Jakarta (Riaunews.com) – Eks penyidik Komisi Pemberantasan Korupsi (KPK) Yudi Purnomo Harahap menuding Ketua KPK Firli Bahuri cs kembali membuat kegaduhan dengan mengumumkan pencabutan akses masuk ke Gedung KPK bagi Endar Priantoro. Menurut Yudi, pengumuman yang disampaikan Wakil Ketua KPK Alexander Marwata itu merupakan hal yang provokatif.
“Endar sampai saat ini masih pegawai KPK baik secara formil maupun materiil sehingga seharusnya bisa keluar masuk KPK,” ujar Yudi dalam keterangannya, Sabtu (8/4/2023).
Mantan Ketua Wadah Pegawai KPK ini menambahkan, seharusnya Firli cs meniru langkah Kapolri Jenderal Listyo Sigit Prabowo yang menyerahkan sepenuhnya polemik kasus pemecatan Endar ini kepada Dewan Pengawas.
Menurut Yudi, pencabutan akses ini sekaligus menyiratkan bahwa pimpinan KPK tidak menghormati proses pemeriksaan yang tengah dilakukan Dewas terkait pemulangan Brigjen Endar Priantoro ke Polri yang janggal.

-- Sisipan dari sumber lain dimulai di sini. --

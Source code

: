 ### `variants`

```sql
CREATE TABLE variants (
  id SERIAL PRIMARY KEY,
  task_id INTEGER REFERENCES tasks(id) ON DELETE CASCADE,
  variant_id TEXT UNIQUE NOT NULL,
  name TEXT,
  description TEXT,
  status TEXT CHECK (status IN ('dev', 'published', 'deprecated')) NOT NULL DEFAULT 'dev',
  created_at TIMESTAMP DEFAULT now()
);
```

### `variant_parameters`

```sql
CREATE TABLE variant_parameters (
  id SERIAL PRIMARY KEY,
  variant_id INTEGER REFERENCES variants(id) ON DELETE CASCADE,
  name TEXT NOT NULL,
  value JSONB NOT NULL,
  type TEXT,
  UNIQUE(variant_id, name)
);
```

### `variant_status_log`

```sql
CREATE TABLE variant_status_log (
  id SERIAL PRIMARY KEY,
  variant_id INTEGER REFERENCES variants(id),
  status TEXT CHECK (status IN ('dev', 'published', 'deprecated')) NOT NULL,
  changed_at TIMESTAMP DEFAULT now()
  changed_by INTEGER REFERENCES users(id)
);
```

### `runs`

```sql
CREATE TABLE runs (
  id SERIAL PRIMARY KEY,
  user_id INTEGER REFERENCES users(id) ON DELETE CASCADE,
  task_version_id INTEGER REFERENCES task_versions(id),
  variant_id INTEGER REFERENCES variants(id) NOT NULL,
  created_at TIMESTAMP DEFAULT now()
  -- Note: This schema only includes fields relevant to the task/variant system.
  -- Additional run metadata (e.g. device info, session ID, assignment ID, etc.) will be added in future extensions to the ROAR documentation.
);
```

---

“Seharusnya pimpinan KPK menunggu hasil pemeriksaan dewas sebelum mengambil tindakan apapun,” kata Yudi.
Yudi menyebut preseden pencabutan akses ini semakin memperkuat dugaan bahwa ada kepentingan pribadi dalam pemecatan Endar dari Direktur Penyidikan KPK. Oleh karena itu, Yudi ragu pimpinan KPK akan menyelesaikan konflik internal ini dan justru bakal sengaja menambah panas agar permasalahan semakin berlarut larut.
“Jika ini terjadi, masyarakat yang rugi, pimpinan KPK digaji mahal oleh rakyat bukan buat bikin gaduh tetapi untuk memberantas korupsi,” kata Yudi.
Diduga bermula dari kasus Formula E
Mantan pimpinan KPK Bambang Widjojanto menilai pemecatan Endar Priantoro sebagai Direktur Penyelidikan KPK tak bisa dilepaskan dari isu penanganan kasus Formula E. Dia meyakini pemecatan ini terjadi karena adanya dugaan sebagian pimpinan KPK yang ingin memaksa kasus itu dinaikkan ke penyidikan.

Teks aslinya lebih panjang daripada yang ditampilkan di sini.